17. Coming to the merit of detention, we find that the detenu was released from Jail on 11.12.1996. As per preamble to the grounds of detention, as discussed, he was very active in the Jail. Shri Jadhav - Jail Superintendent of Yerwada with his affidavit, filed a News item dated 18.6.1993 of Marathi Daily 'Sakal' which has reported that in the Yerwada, the Jail Administration has provided to the Detenu the luxury of five star Hotel. The News item also focussed on various aspects of mal-administration of Jail Authorities. The News item particularly reported according to many Police Officers, the detenu feels more safe inside the Jail than outside. The surprising aspect is that the detenu feels unsafe outside. It is reported to us that he applied for security and in absence thereof, he did not propose to move out of Jail. He also filed W.P.No.77/97 to seek necessary protection. Shri Narvane in his say made a disclosure in para 4 that on 11.5.1994 one Girish Nandlal Thakkar alias Bharatkumar Mehta, ex-convict attempted to meet Arun Gawli in Yerwada Central Prison with ulterior motive. It is deposed that their plan was upset by Shri Narvane. He further records that this goes to show that a close watch was being kept on Arun Gawli. Along with his say, he has filed document, marked as Exhibit 'F'. This is a letter from Inspector General of Prisons to the Commissioner of Police. It is stated in the letter that said Thakkar was planning to murder Arun Gawli and for that purpose, they wanted to manage entry in Yerwada Prison by committed some type of crime. Due to intervention of this Officer, they could not succeed in their plan. Even appreciating the steps taken, they were more to protect Arun Gawli from his rivals. Even if the steps taken are laudable, no explanation is given to us as to what steps were taken by these Officers to save public from Arun Gawli.

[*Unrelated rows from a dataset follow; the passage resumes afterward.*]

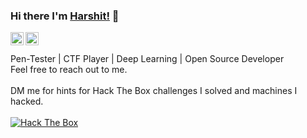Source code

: ### Hi there I'm [Harshit!](https://harshitruwali.github.io) 👋
<a href="https://t.me/harshitruwali" target="_blank">
  <img align="left" alt="Harshit Ruwali | Telegram" width="21px" src="https://image.flaticon.com/icons/svg/2111/2111644.svg" />
</a>
<a href="https://www.linkedin.com/in/harshitruwali/" target="_blank">
  <img align="left" alt="Harshit Ruwali | Linkedin" width="21px" src="https://image.flaticon.com/icons/svg/2111/2111499.svg"/>
</a>

<br>
<br>
Pen-Tester | CTF Player | Deep Learning | Open Source Developer 
<br>
Feel free to reach out to me. <br><br>
DM me for hints for Hack The Box challenges I solved and machines I hacked. <br><br>
<a href="https://www.hackthebox.eu/profile/415817" target="_blank">
  <img src="http://www.hackthebox.eu/badge/image/415817" alt="Hack The Box" >
</a>

<!--
**HarshitRuwali/HarshitRuwali** is a ✨ _special_ ✨ repository because its `README.md` (this file) appears on your GitHub profile.
 ...
- 🤔 I’m looking for help with ...
- 😄 Pronouns: ... 
Here are some ideas to get you started:
- 🔭 I’m currently working on [Workknot-Web](https://github.com/WorkKnot/Workknot-Web).
- 🌱 I’m currently learning ReactJS.
- 👯 I’m looking to collaborate on [Rock OS](http://github.com/HarshitRuwali/Rock_OS).
- 💬 Ask me about technical stuff, I'm happy to help!
- 📫 How to reach me: message me on [Telegram](https://t.me/harshitruwali) or reach out at [Linkedin](http://linkedin.com/in/harshitruwali/).
- ⚡ Fun fact: All-nighter for programming only, nothing else, not even for Netflix.
-->
<!--
img src = "https://github-readme-stats.vercel.app/api?username=HarshitRuwali&include_all_commits=true&count_private=true&&show_icons=true&title_color=fff&icon_color=79ff97&text_color=9f9f9f&bg_color=151515"> -->

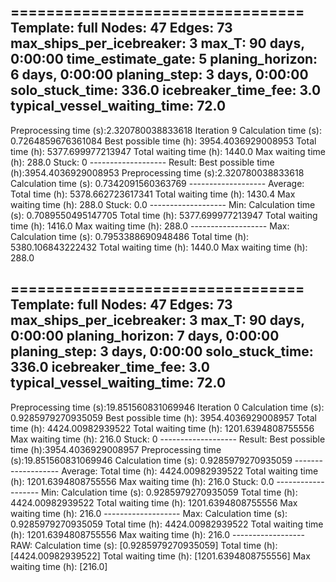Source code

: =================================
Template: full
Nodes: 47
Edges: 73
max_ships_per_icebreaker: 3
max_T: 90 days, 0:00:00
time_estimate_gate: 5
planing_horizon: 6 days, 0:00:00
planing_step: 3 days, 0:00:00
solo_stuck_time: 336.0
icebreaker_time_fee: 3.0
typical_vessel_waiting_time: 72.0
----------------------------------
Preprocessing time (s):2.320780038833618
Iteration 9
Calculation time (s): 0.7264859676361084
Best possible time (h): 3954.4036929008953
Total time (h): 5377.699977213947
Total waiting time (h): 1440.0
Max waiting time (h): 288.0
Stuck: 0
------------------- Result:
Best possible time (h):3954.4036929008953
Preprocessing time (s):2.320780038833618
Calculation time (s): 0.7342091560363769
------------------- Average:
Total time (h): 5378.662723617341
Total waiting time (h): 1430.4
Max waiting time (h): 288.0
Stuck: 0.0
------------------- Min:
Calculation time (s): 0.7089550495147705
Total time (h): 5377.699977213947
Total waiting time (h): 1416.0
Max waiting time (h): 288.0
------------------- Max:
Calculation time (s): 0.7953388690948486
Total time (h): 5380.106843222432
Total waiting time (h): 1440.0
Max waiting time (h): 288.0



=================================
Template: full
Nodes: 47
Edges: 73
max_ships_per_icebreaker: 3
max_T: 90 days, 0:00:00
planing_horizon: 7 days, 0:00:00
planing_step: 3 days, 0:00:00
solo_stuck_time: 336.0
icebreaker_time_fee: 3.0
typical_vessel_waiting_time: 72.0
----------------------------------
Preprocessing time (s):19.851560831069946
Iteration 0
Calculation time (s): 0.9285979270935059
Best possible time (h): 3954.4036929008957
Total time (h): 4424.00982939522
Total waiting time (h): 1201.6394808755556
Max waiting time (h): 216.0
Stuck: 0
------------------- Result:
Best possible time (h):3954.4036929008957
Preprocessing time (s):19.851560831069946
Calculation time (s): 0.9285979270935059
------------------- Average:
Total time (h): 4424.00982939522
Total waiting time (h): 1201.6394808755556
Max waiting time (h): 216.0
Stuck: 0.0
------------------- Min:
Calculation time (s): 0.9285979270935059
Total time (h): 4424.00982939522
Total waiting time (h): 1201.6394808755556
Max waiting time (h): 216.0
------------------- Max:
Calculation time (s): 0.9285979270935059
Total time (h): 4424.00982939522
Total waiting time (h): 1201.6394808755556
Max waiting time (h): 216.0
------------------ RAW:
Calculation time (s): [0.9285979270935059]
Total time (h): [4424.00982939522]
Total waiting time (h): [1201.6394808755556]
Max waiting time (h): [216.0]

It is thus crystal clear that coming out of Jail was not safe for the detenu. He apprehends danger to his life outside. It raises a question viz. remitting back the detenu in Jail by the impugned order dated 20.2.1997 is to whose benefit? Shri Narvane, Inspector General of Prisons, has made a specific disclosure in his say that the Bombay Police as more interested in keeping Arun Gawli behind the bars than expeditiously disposing of the cases. Shri Apte, the learned Additional Advocate General tried to urge that with this background, to keep the detenu outside the Jail is still more dangerous and harmful. This submission is hypothetical and not considered to be germane for recording subjective satisfaction by the Detaining Authority.

18. The detention is founded on four incidents, (i) two of them relate to harbouring dreaded criminals and (ii) two relate to criminal intimidation for extortion of money. Mr. Apte, the learned Additional Advocate General, relying on the decisions, (1) in the case of Sharad Kumar Tyagi Vs. State of Uttar Pradesh and others, reported in (1989) 1 Supreme Court Cases, 736; (2) in the case of Smt. Jaya Daniel Lobo Vs. A. S. Samra and others, reported in 1994 Criminal Law Journal, Page 2443; and (3) in the case of Shri Mohan Vithal Takire Vs. Shri Satish Sahney and others, reported in 1997 All Maharashtra Law Reporter (Criminal), page 28, urged that the incidents have impact on public order and therefore that has warranted detention of Arun Gawli under National Security Act.

19. Whether the incident or event has a bearing on public order, mainly and mostly depends upon the question of facts rather than question of law. The test laid down by various authorities is, whether the incident has created impact qua individual victim or it has an impact by and large on the community or section of the community or part of the public. In view of this, we have examined the substance of incidents referred to in the grounds of detention. The first incident referred to dated 12.12.1996 when one Nandkumar Sawant was found standing in front of Dagadi Chawl in a suspicious manner. It is revealed according to the grounds of detention that he came to visit the Dagadi Chawl with a view to have shelter under the protection of detenu. The second incident dated 10.2.1997 relates to one Santosh Adalkar, who committed murder in pursuance of the conspiracy hatched by the detenu and he took shelter in Dagadi Chawl. Even presuming, both the persons Santosh and Nandkumar are dreaded criminals, the detenu is attributed with only role of providing shelter to them. Whether this act could have a bearing on the public order. The definite answer to this is in negative. Giving such shelter or protection could be a crime. At any rate, this could not have either a threat or challenge to the public order.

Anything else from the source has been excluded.